Latent Network Structure Learning from High Dimensional Multivariate Point Processes (Emma Zhang - University of Miami)

Starts: 4:00 pm on Thursday, October 10, 2019
Ends: 5:00 pm on Thursday, October 10, 2019
Location: MCS B31, 111 Cummington Mall

Learning the latent network structure from large scale multivariate point process data is an important task in a wide range of scientific and business applications. For instance, we might wish to estimate the neuronal functional connectivity network based on spiking (or firing) times recorded from a collection of neurons. To characterize the complex processes underlying the observed point patterns, we propose a new and flexible class of non-stationary Hawkes processes that allow both excitatory and inhibitory effects. We estimate the latent network structure using a scalable sparse least squares estimation approach.

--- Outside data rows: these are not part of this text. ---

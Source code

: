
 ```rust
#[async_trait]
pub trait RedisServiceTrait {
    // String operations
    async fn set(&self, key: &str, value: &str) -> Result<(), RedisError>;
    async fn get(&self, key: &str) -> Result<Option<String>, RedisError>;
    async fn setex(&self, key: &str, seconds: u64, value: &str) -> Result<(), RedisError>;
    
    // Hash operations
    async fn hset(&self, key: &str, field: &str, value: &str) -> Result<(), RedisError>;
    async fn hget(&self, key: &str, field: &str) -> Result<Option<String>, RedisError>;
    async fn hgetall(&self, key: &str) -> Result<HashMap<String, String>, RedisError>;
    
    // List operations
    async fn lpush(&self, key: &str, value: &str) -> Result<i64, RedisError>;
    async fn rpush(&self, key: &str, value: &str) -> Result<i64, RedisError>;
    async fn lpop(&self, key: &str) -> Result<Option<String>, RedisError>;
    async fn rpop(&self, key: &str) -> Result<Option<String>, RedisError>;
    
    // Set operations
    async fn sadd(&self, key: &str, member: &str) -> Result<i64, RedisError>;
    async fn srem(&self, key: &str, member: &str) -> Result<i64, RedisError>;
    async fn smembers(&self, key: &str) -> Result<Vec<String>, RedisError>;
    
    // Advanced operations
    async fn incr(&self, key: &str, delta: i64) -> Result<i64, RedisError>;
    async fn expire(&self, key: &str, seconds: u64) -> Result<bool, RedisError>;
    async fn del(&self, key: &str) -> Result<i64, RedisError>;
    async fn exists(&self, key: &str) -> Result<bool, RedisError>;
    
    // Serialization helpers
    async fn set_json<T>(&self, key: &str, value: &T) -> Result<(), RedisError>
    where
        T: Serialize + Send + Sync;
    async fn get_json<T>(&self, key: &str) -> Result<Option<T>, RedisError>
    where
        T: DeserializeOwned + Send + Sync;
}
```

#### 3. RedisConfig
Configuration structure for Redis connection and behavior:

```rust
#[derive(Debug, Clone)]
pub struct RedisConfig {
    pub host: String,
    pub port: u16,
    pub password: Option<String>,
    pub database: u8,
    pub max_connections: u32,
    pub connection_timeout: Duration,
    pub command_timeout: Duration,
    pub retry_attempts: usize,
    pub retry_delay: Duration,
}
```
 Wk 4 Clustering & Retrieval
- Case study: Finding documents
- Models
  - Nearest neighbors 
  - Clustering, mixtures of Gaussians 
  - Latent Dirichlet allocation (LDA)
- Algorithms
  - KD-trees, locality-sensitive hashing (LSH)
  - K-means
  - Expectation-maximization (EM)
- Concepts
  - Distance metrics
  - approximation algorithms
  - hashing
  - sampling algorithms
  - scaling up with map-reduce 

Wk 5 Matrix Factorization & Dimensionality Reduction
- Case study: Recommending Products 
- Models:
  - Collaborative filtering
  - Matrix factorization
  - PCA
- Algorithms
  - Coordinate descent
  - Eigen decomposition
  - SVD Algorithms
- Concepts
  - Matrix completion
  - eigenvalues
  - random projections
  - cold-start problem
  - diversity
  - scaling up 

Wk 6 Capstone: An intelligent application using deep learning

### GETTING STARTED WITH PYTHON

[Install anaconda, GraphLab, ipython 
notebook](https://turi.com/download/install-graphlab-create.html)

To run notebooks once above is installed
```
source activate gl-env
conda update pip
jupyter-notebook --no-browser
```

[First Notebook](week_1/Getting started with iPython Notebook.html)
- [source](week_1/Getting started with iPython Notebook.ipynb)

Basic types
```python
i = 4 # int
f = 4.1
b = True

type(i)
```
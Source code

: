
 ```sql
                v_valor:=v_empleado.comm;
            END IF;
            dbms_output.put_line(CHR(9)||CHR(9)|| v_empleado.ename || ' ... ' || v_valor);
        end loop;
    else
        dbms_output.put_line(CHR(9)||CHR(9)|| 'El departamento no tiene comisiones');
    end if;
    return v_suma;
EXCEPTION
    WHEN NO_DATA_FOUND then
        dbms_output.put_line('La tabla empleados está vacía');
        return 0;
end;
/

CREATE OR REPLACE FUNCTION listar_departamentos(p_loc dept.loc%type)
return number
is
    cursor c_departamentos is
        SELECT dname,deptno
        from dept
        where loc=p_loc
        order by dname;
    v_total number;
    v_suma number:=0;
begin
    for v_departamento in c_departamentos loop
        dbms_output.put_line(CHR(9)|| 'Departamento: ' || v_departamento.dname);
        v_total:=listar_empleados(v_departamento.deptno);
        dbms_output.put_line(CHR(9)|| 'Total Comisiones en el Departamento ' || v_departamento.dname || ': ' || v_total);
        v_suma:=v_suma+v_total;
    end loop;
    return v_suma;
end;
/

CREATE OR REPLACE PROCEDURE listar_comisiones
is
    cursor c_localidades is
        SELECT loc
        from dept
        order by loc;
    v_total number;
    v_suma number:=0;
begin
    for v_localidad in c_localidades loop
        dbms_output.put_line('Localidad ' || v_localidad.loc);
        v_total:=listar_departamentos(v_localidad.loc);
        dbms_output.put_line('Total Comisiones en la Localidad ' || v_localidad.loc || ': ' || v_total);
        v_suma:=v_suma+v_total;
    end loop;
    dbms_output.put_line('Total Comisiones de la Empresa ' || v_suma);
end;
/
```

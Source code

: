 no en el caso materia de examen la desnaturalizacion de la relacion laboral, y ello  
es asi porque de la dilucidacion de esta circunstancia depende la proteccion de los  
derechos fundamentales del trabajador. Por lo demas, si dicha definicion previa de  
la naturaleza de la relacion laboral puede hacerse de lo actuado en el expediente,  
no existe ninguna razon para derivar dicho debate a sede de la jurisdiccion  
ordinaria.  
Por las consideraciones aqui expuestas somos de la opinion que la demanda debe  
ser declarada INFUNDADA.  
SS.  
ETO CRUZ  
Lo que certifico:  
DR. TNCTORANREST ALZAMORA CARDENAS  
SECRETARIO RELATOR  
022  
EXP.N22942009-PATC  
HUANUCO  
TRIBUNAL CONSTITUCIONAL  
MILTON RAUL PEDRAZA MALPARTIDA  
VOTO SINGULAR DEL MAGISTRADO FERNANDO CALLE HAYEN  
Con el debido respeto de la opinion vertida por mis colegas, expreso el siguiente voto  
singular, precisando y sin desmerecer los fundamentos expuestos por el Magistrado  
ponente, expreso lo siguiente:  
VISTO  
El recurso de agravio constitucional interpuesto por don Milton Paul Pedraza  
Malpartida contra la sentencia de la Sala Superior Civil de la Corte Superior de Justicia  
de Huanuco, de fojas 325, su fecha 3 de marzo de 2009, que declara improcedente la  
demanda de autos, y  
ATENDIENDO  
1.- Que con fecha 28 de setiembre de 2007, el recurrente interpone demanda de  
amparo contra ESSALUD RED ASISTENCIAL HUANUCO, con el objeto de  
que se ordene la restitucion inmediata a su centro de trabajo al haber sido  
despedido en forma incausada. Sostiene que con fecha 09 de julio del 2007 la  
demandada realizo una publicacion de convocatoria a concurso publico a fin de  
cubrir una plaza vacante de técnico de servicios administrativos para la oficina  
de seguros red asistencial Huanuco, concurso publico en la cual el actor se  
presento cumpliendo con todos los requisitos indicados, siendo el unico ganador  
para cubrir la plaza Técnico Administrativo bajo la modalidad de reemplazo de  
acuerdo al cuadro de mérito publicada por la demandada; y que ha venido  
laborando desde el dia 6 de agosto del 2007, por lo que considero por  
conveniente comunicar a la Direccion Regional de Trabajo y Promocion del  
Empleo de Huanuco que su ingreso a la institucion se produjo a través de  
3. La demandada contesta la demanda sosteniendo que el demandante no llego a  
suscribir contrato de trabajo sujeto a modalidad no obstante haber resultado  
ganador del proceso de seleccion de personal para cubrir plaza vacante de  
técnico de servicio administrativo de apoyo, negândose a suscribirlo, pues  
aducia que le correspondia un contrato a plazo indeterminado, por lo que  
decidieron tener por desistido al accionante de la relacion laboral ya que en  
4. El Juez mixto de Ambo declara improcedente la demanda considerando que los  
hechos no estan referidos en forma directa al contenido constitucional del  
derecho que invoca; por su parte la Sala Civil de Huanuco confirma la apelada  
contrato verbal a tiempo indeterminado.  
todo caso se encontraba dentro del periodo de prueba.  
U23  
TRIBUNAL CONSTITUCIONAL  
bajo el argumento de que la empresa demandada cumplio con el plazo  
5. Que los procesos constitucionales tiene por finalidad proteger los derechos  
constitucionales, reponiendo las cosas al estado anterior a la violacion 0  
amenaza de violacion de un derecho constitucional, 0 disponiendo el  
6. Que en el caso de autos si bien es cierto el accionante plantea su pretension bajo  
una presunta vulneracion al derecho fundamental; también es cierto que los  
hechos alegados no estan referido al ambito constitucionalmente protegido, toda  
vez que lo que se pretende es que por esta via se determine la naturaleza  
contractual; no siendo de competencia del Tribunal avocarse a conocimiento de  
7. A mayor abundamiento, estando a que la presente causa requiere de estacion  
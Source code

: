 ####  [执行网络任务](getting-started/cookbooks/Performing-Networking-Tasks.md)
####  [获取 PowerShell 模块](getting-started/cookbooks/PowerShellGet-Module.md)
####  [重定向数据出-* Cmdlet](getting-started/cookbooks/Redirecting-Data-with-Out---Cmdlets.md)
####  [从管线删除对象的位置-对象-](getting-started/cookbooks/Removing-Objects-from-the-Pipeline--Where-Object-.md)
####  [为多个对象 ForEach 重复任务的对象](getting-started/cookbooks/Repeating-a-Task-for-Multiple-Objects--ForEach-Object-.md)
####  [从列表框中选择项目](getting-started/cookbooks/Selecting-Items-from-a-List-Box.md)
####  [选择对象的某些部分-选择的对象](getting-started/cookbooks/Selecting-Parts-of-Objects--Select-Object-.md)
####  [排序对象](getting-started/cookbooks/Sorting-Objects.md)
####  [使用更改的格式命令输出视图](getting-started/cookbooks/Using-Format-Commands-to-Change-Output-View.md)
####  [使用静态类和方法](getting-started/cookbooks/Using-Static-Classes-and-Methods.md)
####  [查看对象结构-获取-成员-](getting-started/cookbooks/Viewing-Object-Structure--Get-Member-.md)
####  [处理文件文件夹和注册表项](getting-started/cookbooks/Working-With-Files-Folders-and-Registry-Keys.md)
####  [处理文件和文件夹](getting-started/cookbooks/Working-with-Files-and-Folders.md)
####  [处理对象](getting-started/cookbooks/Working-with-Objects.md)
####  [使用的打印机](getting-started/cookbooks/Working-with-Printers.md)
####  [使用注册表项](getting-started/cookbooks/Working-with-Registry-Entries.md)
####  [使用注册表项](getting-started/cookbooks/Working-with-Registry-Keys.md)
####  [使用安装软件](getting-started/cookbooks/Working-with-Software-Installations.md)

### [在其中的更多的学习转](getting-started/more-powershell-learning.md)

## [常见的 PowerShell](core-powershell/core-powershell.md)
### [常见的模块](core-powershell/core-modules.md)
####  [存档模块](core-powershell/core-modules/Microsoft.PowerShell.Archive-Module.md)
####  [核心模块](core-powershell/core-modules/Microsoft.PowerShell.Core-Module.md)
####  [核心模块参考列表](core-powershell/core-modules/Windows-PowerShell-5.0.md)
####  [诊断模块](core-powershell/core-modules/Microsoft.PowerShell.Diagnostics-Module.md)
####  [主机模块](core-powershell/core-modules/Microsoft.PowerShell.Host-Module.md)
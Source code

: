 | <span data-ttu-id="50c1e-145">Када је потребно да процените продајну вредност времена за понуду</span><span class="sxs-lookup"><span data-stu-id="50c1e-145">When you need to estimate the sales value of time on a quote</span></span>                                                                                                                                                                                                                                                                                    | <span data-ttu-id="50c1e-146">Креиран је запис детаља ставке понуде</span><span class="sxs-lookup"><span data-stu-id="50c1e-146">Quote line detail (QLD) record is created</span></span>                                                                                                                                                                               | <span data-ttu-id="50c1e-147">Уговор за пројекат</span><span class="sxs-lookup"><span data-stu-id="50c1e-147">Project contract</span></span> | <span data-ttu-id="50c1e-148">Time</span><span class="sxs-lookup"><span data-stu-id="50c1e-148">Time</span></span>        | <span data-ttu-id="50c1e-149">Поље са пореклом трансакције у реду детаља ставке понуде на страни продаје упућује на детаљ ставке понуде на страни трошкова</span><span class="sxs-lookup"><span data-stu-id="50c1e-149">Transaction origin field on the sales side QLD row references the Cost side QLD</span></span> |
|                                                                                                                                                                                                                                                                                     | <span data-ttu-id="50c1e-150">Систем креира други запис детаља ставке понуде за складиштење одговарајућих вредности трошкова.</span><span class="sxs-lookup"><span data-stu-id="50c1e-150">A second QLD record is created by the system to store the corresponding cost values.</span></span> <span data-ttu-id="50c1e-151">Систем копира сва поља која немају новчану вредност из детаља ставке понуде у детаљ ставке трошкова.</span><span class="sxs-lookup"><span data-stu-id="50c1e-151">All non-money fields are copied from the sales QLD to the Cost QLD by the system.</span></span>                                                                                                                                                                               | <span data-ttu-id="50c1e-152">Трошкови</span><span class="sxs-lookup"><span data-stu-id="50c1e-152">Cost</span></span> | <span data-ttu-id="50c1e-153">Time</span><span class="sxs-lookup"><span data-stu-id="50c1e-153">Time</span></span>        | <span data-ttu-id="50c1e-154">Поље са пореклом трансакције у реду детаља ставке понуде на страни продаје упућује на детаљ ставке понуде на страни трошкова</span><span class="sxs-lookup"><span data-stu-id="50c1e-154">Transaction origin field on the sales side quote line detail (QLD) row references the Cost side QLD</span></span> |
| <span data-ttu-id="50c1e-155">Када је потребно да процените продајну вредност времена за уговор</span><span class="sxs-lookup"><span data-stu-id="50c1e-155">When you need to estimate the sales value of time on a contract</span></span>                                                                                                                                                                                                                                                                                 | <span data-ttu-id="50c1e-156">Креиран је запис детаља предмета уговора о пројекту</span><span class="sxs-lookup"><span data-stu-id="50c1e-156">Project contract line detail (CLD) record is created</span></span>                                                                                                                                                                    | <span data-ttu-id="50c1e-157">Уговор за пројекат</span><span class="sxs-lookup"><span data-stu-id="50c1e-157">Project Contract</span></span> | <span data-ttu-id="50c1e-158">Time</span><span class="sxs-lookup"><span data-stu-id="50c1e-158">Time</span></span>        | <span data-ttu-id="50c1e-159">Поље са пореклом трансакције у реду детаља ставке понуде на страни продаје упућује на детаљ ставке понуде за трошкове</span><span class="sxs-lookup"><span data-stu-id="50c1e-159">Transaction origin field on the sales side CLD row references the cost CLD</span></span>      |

Using a novel thinning representation, we establish concentration inequalities for the first and second order statistics of the proposed Hawkes process. Such theoretical results enable us to establish the non-asymptotic error bound and the selection consistency of the estimated parameters. Furthermore, we describe a penalized least squares based statistic for testing if the background intensity is constant in time. We apply our proposed method to a neurophysiological data set that studies working memory. This is joint work with Biao Cai and Yongtao Guan.